Como fã dos Nirvana, não podia ficar indiferente a um filme tão especial que aborda a vida e a obra do guitarrista e vocalista da banda, que morreu no dia 5 de Abril de 1994, com apenas 27 anos. Os Nirvana foram um grupo que abalou o Mundo de uma forma que não se via desde os anos 60, com os Beatles. Conseguiram mexer não só com o Mundo da Música, mas também com outros mundos, ao influenciarem uma geração inteira que se revia naquele grupo e que os considerava a sua voz.
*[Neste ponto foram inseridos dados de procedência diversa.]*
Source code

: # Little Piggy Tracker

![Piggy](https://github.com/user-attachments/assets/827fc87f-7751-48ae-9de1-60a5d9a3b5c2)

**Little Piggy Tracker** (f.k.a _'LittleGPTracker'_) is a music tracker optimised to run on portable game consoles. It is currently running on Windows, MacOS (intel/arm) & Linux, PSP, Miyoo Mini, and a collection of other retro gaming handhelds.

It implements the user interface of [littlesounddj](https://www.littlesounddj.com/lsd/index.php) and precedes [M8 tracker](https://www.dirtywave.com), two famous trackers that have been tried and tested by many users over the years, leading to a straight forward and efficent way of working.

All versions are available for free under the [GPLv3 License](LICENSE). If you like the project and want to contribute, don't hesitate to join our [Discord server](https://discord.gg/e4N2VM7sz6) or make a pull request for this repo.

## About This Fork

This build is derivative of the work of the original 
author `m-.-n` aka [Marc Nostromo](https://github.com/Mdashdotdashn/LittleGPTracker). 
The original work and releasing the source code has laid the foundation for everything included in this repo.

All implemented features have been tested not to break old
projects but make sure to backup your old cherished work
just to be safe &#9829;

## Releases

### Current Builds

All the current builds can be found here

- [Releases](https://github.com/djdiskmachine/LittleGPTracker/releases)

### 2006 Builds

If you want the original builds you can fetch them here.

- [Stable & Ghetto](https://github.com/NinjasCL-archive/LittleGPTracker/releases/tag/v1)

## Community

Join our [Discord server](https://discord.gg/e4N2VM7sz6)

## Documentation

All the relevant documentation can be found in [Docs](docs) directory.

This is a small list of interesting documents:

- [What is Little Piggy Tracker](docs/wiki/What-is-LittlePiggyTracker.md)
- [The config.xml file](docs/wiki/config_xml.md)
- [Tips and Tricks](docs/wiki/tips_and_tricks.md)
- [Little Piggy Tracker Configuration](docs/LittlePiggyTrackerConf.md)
Estilos de vida mudaram devido ao que os três rapazes faziam, cantavam, vestiam, mas era sobretudo Kurt que era visto como um ídolo.

O frontman dos Nirvana era visto como a voz daquela geração, o que o irritava, como é possível ver no filme. Cobain queria ser simplesmente músico, não queria a fama e se ainda não fosse perfeitamente esclarecedor, o filme demonstra que, de facto, ele se importava mais com a música que fazia, do que com a popularidade que obteve, sobretudo após o lançamento do Nevermind. Embora quisesse ser reconhecido pelo seu trabalho!

Antes de avançar já para uma análise do filme, considero importante que o/a caro/a leitor/a saiba um pouco de história desta banda tão popular. Vamos então a isto.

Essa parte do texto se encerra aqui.